[Plain-text document sources]

+++++

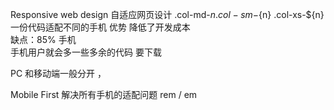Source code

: Responsive web design 自适应网页设计
.col-md-${n}  .col-sm-${n}   .col-xs-${n} 
一份代码适配不同的手机  优势  降低了开发成本  
缺点：85% 手机   
手机用户就会多一些多余的代码 要下载

PC 和移动端一般分开 ，

Mobile First
解决所有手机的适配问题
rem / em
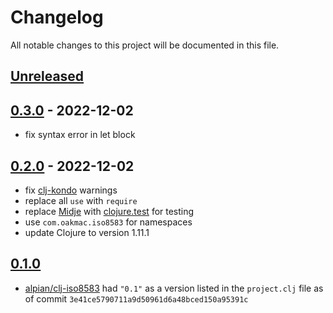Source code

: # Changelog

All notable changes to this project will be documented in this file.

## [Unreleased]

## [0.3.0] - 2022-12-02

- fix syntax error in let block

## [0.2.0] - 2022-12-02

- fix [clj-kondo] warnings
- replace all `use` with `require`
- replace [Midje] with [clojure.test] for testing
- use `com.oakmac.iso8583` for namespaces
- update Clojure to version 1.11.1

[clj-kondo]:https://github.com/clj-kondo/clj-kondo
[Midje]:https://github.com/marick/Midje
[clojure.test]:https://clojure.github.io/clojure/clojure.test-api.html

## [0.1.0]

- [alpian/clj-iso8583] had `"0.1"` as a version listed in the `project.clj` file as of commit `3e41ce5790711a9d50961d6a48bced150a95391c`

[alpian/clj-iso8583]:https://github.com/alpian/clj-iso8583

[Unreleased]: https://github.com/oakmac/com.oakmac.iso8583/compare/v0.3.0...HEAD
[0.3.0]: https://github.com/oakmac/com.oakmac.iso8583/releases/tag/v0.3.0
[0.2.0]: https://github.com/oakmac/com.oakmac.iso8583/releases/tag/v0.2.0
[0.1.0]: https://github.com/alpian/clj-iso8583/tree/3e41ce5790711a9d50961d6a48bced150a95391c
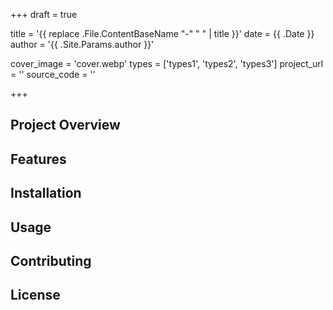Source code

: +++
draft = true

title = '{{ replace .File.ContentBaseName "-" " " | title }}'
date = {{ .Date }}
author = '{{ .Site.Params.author }}'

cover_image = 'cover.webp'
types = ['types1', 'types2', 'types3']
project_url = ''
source_code = ''

+++

## Project Overview

<!-- Provide an overview of the project -->

## Features

<!-- List and describe the features of the project -->

## Installation

<!-- Provide instructions on how to install and use the project -->

## Usage

<!-- Provide usage examples and instructions -->

## Contributing

<!-- Explain how others can contribute to the project -->

## License

<!-- Include licensing information -->
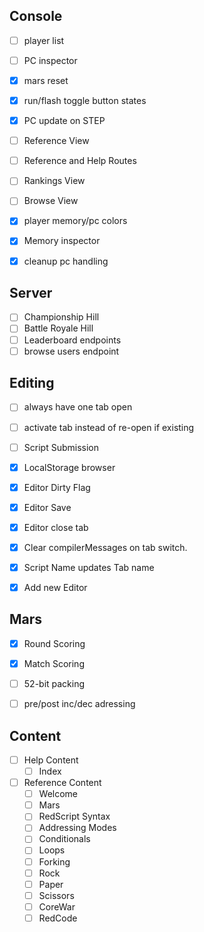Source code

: 


Console
-------
- [ ] player list
- [ ] PC inspector
- [x] mars reset 
- [x] run/flash toggle button states
- [x] PC update on STEP

- [ ] Reference View
- [ ] Reference and Help Routes
- [ ] Rankings View
- [ ] Browse View
- [x] player memory/pc colors
- [x] Memory inspector
- [x] cleanup pc handling

Server
------
- [ ] Championship Hill
- [ ] Battle Royale Hill
- [ ] Leaderboard endpoints
- [ ] browse users endpoint

Editing
-------
- [ ] always have one tab open
- [ ] activate tab instead of re-open if existing
- [ ] Script Submission
- [x] LocalStorage browser
- [x] Editor Dirty Flag
- [x] Editor Save
- [x] Editor close tab
- [x] Clear compilerMessages on tab switch.
- [x] Script Name updates Tab name
- [x] Add new Editor


Mars
----
- [x] Round Scoring
- [x] Match Scoring
- [ ] 52-bit packing
- [ ] pre/post inc/dec adressing


Content
-------
- [ ] Help Content
  - [ ] Index
- [ ] Reference Content
  - [ ] Welcome
  - [ ] Mars
  - [ ] RedScript Syntax
  - [ ] Addressing Modes
  - [ ] Conditionals
  - [ ] Loops
  - [ ] Forking
  - [ ] Rock
  - [ ] Paper
  - [ ] Scissors
  - [ ] CoreWar
  - [ ] RedCode
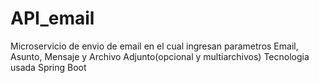# API_email
Microservicio de envio de email en el cual ingresan parametros Email, Asunto, Mensaje y Archivo Adjunto(opcional y multiarchivos) Tecnologia usada Spring Boot
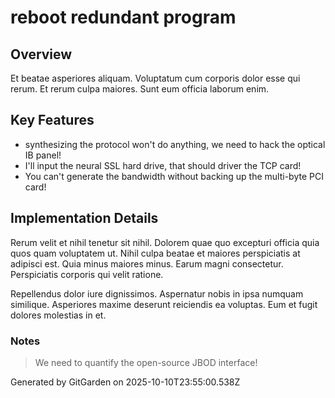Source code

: # reboot redundant program

## Overview
Et beatae asperiores aliquam. Voluptatum cum corporis dolor esse qui rerum. Et rerum culpa maiores. Sunt eum officia laborum enim.

## Key Features
- synthesizing the protocol won't do anything, we need to hack the optical IB panel!
- I'll input the neural SSL hard drive, that should driver the TCP card!
- You can't generate the bandwidth without backing up the multi-byte PCI card!

## Implementation Details
Rerum velit et nihil tenetur sit nihil. Dolorem quae quo excepturi officia quia quos quam voluptatem ut. Nihil culpa beatae et maiores perspiciatis at adipisci est. Quia minus maiores minus. Earum magni consectetur. Perspiciatis corporis qui velit ratione.
 Repellendus dolor iure dignissimos. Aspernatur nobis in ipsa numquam similique. Asperiores maxime deserunt reiciendis ea voluptas. Eum et fugit dolores molestias in et.

### Notes
> We need to quantify the open-source JBOD interface!

Generated by GitGarden on 2025-10-10T23:55:00.538Z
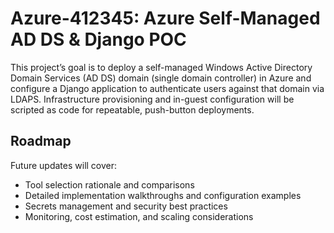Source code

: # Azure-412345: Azure Self-Managed AD DS & Django POC

This project’s goal is to deploy a self-managed Windows Active Directory Domain Services (AD DS) domain (single domain controller) in Azure and configure a Django application to authenticate users against that domain via LDAPS. Infrastructure provisioning and in-guest configuration will be scripted as code for repeatable, push-button deployments.

## Roadmap

Future updates will cover:
- Tool selection rationale and comparisons
- Detailed implementation walkthroughs and configuration examples
- Secrets management and security best practices
- Monitoring, cost estimation, and scaling considerations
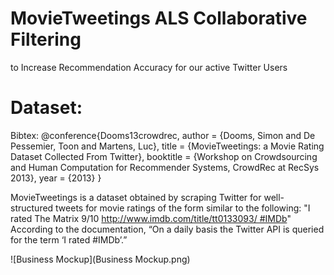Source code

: # MovieTweetings ALS Collaborative Filtering 
to Increase Recommendation Accuracy for our active Twitter Users
# Dataset:
Bibtex: @conference{Dooms13crowdrec, author = {Dooms, Simon and De Pessemier, Toon and Martens, Luc}, title = {MovieTweetings: a Movie Rating Dataset Collected From Twitter}, booktitle = {Workshop on Crowdsourcing and Human Computation for Recommender Systems, CrowdRec at RecSys 2013}, year = {2013} }


MovieTweetings is a dataset obtained by scraping Twitter for well-structured tweets for movie ratings of the form similar to the following:
"I rated The Matrix 9/10 http://www.imdb.com/title/tt0133093/ #IMDb"
According to the documentation, “On a daily basis the Twitter API is queried for the term ‘I rated #IMDb’.”



![Business Mockup](Business Mockup.png)
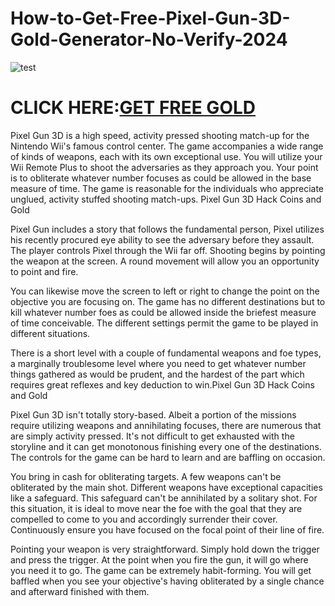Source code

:# How-to-Get-Free-Pixel-Gun-3D-Gold-Generator-No-Verify-2024

![test](https://static.wikia.nocookie.net/pixel-gun-3d/images/3/3e/32703603_1097367547071126_9064388513813757952_o.jpg/revision/latest/scale-to-width-down/1200?cb=20180517054636)

# CLICK HERE:[GET FREE GOLD](https://chatgamings.com/pixelgun/)

Pixel Gun 3D is a high speed, activity pressed shooting match-up for the Nintendo Wii's famous control center. The game accompanies a wide range of kinds of weapons, each with its own exceptional use. You will utilize your Wii Remote Plus to shoot the adversaries as they approach you. Your point is to obliterate whatever number focuses as could be allowed in the base measure of time. The game is reasonable for the individuals who appreciate unglued, activity stuffed shooting match-ups. Pixel Gun 3D Hack Coins and Gold 

Pixel Gun includes a story that follows the fundamental person, Pixel utilizes his recently procured eye ability to see the adversary before they assault. The player controls Pixel through the Wii far off. Shooting begins by pointing the weapon at the screen. A round movement will allow you an opportunity to point and fire. 

You can likewise move the screen to left or right to change the point on the objective you are focusing on. The game has no different destinations but to kill whatever number foes as could be allowed inside the briefest measure of time conceivable. The different settings permit the game to be played in different situations. 

There is a short level with a couple of fundamental weapons and foe types, a marginally troublesome level where you need to get whatever number things gathered as would be prudent, and the hardest of the part which requires great reflexes and key deduction to win.Pixel Gun 3D Hack Coins and Gold 

Pixel Gun 3D isn't totally story-based. Albeit a portion of the missions require utilizing weapons and annihilating focuses, there are numerous that are simply activity pressed. It's not difficult to get exhausted with the storyline and it can get monotonous finishing every one of the destinations. The controls for the game can be hard to learn and are baffling on occasion. 

You bring in cash for obliterating targets. A few weapons can't be obliterated by the main shot. Different weapons have exceptional capacities like a safeguard. This safeguard can't be annihilated by a solitary shot. For this situation, it is ideal to move near the foe with the goal that they are compelled to come to you and accordingly surrender their cover. Continuously ensure you have focused on the focal point of their line of fire. 

Pointing your weapon is very straightforward. Simply hold down the trigger and press the trigger. At the point when you fire the gun, it will go where you need it to go. The game can be extremely habit-forming. You will get baffled when you see your objective's having obliterated by a single chance and afterward finished with them.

+++++

▶ Exercise requirements
Both boundary lines included, write out word for word only the lines above from the one containing "解决所有手机的适配问题" to the one containing "## Contributing", leaving out any pictures.

▶ The answer
解决所有手机的适配问题
rem / em
Source code

: # Changelog

All notable changes to this project will be documented in this file.

## [Unreleased]

## [0.3.0] - 2022-12-02

- fix syntax error in let block

## [0.2.0] - 2022-12-02

- fix [clj-kondo] warnings
- replace all `use` with `require`
- replace [Midje] with [clojure.test] for testing
- use `com.oakmac.iso8583` for namespaces
- update Clojure to version 1.11.1

[clj-kondo]:https://github.com/clj-kondo/clj-kondo
[Midje]:https://github.com/marick/Midje
[clojure.test]:https://clojure.github.io/clojure/clojure.test-api.html

## [0.1.0]

- [alpian/clj-iso8583] had `"0.1"` as a version listed in the `project.clj` file as of commit `3e41ce5790711a9d50961d6a48bced150a95391c`

[alpian/clj-iso8583]:https://github.com/alpian/clj-iso8583

[Unreleased]: https://github.com/oakmac/com.oakmac.iso8583/compare/v0.3.0...HEAD
[0.3.0]: https://github.com/oakmac/com.oakmac.iso8583/releases/tag/v0.3.0
[0.2.0]: https://github.com/oakmac/com.oakmac.iso8583/releases/tag/v0.2.0
[0.1.0]: https://github.com/alpian/clj-iso8583/tree/3e41ce5790711a9d50961d6a48bced150a95391c
Source code

: +++
draft = true

title = '{{ replace .File.ContentBaseName "-" " " | title }}'
date = {{ .Date }}
author = '{{ .Site.Params.author }}'

cover_image = 'cover.webp'
types = ['types1', 'types2', 'types3']
project_url = ''
source_code = ''

+++

## Project Overview

<!-- Provide an overview of the project -->

## Features

<!-- List and describe the features of the project -->

## Installation

<!-- Provide instructions on how to install and use the project -->

## Usage

<!-- Provide usage examples and instructions -->

## Contributing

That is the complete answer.